Àlmala crea borse «iconiche» e raffinate
Due socie e un’amicizia che diventa impresa. Oggi a ogni collezione vengono prodotti 5mila pezzi, ai quali si sono aggiunte capsule collection di abiti e bijoux
di Paola Dezza
2' min read
I punti chiave
2' min read
La chiave del successo è stata quella di non abbandonare l’entusiasmo dell’inizio che si riversa oggi anche nel disegnare la borsa L’Anatra Giocosa per beneficenza. Nasce così il brand Àlmala bags. Due amiche, Alessandra Vitali e Mariavittoria Pasotti, che disegnano una borsa con bracciali al posto del manico e che non si aspettano un successo di pubblico che le spingerà a farne una attività a 360 gradi. Oggi il marchio in dieci anni ha visto crescere il giro d’affari fino a un milione di fatturato.
Dagli inizi a oggi
«Dalla prima borsa disegnata, un modello in camoscio declinato in 12 colori, che diventa subito best seller in un momento in cui la borsa era solo super firmata - racconta Alessandra - oggi realizziamo per ogni collezione circa 5mila pezzi, questo inverno per esempio abbiamo creato una piccola borsa porta cellulare, anche in laminato da sera, e ne abbiamo venduti 3mila pezzi.

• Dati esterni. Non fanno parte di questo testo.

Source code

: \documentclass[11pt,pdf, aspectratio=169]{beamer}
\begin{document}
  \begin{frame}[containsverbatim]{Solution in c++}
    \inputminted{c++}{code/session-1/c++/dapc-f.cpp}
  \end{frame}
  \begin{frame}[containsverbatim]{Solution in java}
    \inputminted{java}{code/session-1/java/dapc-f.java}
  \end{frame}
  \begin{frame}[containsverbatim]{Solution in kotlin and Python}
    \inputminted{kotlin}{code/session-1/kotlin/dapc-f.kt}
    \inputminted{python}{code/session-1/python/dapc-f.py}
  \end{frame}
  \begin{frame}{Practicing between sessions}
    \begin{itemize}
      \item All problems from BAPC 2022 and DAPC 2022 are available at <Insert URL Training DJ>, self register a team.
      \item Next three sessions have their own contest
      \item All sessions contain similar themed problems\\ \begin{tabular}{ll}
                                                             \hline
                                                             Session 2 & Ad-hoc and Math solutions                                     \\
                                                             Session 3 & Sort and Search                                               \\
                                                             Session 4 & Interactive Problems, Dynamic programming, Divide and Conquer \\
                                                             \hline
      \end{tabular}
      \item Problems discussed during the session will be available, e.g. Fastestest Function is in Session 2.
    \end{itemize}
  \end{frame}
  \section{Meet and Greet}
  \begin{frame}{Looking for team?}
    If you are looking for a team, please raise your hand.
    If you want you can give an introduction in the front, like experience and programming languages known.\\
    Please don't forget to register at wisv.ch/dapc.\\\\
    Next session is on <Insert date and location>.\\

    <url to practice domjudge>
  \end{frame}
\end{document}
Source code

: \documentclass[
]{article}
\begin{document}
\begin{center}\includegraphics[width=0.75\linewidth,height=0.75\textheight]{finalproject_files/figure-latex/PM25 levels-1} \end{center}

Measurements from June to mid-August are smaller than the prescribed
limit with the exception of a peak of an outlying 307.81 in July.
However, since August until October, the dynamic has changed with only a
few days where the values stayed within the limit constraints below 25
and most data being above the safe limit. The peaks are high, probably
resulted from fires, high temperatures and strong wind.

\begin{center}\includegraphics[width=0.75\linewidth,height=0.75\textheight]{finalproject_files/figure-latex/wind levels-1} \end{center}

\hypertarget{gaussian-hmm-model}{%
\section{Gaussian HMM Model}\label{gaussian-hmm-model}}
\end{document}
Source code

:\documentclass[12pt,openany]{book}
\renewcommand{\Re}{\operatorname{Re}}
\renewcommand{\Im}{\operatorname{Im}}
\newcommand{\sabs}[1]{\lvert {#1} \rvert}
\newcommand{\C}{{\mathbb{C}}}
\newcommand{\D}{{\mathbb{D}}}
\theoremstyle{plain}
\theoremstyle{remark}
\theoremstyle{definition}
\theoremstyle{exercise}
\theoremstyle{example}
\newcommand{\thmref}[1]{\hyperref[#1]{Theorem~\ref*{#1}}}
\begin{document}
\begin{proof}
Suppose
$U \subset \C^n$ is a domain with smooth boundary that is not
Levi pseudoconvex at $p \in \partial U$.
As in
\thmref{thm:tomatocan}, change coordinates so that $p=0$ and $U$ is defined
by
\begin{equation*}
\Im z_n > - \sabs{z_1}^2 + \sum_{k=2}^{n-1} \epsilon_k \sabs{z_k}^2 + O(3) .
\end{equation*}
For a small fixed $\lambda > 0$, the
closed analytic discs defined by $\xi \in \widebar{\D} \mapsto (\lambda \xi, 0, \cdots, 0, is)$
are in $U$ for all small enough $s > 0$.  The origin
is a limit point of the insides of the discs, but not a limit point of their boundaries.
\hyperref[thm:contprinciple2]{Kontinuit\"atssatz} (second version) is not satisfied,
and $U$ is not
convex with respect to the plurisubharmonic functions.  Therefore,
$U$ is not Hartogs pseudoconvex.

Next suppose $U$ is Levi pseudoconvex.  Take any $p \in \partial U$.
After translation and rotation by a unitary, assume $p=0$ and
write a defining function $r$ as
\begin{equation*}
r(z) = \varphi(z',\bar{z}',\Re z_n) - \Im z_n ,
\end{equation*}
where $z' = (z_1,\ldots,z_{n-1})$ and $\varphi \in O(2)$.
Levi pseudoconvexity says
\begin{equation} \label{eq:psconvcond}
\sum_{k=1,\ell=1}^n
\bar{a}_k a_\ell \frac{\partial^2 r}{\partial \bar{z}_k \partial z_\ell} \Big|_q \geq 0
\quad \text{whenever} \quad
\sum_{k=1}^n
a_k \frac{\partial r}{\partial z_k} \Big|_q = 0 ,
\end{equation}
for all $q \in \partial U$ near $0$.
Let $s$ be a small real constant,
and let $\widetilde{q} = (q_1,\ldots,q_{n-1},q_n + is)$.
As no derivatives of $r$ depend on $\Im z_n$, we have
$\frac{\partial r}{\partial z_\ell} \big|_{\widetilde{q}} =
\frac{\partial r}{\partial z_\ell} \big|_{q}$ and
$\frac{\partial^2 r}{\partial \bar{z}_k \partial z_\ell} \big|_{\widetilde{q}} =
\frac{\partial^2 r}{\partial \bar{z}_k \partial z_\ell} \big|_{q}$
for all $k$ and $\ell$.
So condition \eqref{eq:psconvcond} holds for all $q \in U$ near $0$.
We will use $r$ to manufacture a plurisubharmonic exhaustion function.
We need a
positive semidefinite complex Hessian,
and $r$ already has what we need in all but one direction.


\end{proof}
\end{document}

La fascia di prezzo va da 200 a 500 euro, alcune borse arrivano anche 800-900 euro se fatte interamente a mano».
«La nostra sede è a Brescia, ma la produzione della pelletteria viene fatta in Toscana» continua. L’accessorio distintivo è proprio il manico, due cerchi il cui polimero viene realizzato nella zona della bergamasca.
«I pellami più pregiati, tagliati al laser con motivi originali, vengono assemblati e cuciti a mano uno ad uno, con la maestria e la passione tipiche dell’antica tradizione della selleria toscana» dice Alessandra.
Gli artigiani alla base della produzione
La produzione avviene tramite una rete di piccoli artigiani locali, «e la struttura snella che abbiamo mantenuto, fatta tutta di donne, ci ha permesso di reggere a questi due anni di pandemia» spiega, aggiungendo che oggi è tutto da ricostruire il discorso relativo al mercato estero, che prima del Covid stava prendendo piede. «Il nostro prodotto, soprattutto quello realizzato con il laser è un “handmade” apprezzato all’estero - sottolinea Alessandra - dal Giappone alla Corea. Solo adesso ricominciano però le fiere di settore che ci permettono di puntare a questi mercati».